Every line of the records that contains the string "controlled" counts once; give the total and nothing else.

Stored entries
----
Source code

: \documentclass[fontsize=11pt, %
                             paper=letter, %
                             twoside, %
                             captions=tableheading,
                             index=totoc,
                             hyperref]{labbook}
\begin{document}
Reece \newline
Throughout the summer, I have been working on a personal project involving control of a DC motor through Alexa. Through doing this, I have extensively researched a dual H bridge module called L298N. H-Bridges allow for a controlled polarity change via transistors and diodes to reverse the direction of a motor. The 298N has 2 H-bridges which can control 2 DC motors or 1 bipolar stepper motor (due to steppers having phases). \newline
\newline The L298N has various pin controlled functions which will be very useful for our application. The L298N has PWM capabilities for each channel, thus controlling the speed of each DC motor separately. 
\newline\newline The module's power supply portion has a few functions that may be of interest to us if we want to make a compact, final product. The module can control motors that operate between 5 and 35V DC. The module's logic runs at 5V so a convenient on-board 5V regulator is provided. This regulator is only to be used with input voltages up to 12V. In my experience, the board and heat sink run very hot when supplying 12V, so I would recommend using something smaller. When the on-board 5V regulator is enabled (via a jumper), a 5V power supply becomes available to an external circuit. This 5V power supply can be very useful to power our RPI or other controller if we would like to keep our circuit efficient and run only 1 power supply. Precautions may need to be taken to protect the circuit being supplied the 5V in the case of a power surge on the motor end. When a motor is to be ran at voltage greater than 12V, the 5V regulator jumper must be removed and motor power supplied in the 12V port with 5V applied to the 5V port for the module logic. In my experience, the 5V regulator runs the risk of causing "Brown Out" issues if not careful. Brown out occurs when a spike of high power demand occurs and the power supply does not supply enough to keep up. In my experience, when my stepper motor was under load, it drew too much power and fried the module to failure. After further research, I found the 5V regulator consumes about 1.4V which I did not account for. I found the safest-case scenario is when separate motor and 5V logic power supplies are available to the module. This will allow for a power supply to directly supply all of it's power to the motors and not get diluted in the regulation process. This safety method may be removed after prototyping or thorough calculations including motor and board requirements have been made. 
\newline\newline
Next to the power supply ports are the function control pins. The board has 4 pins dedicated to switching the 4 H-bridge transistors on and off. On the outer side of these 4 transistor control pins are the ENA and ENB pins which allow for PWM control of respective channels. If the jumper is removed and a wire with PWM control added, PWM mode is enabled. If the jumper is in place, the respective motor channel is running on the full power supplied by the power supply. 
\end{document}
----
Exercise answer —
2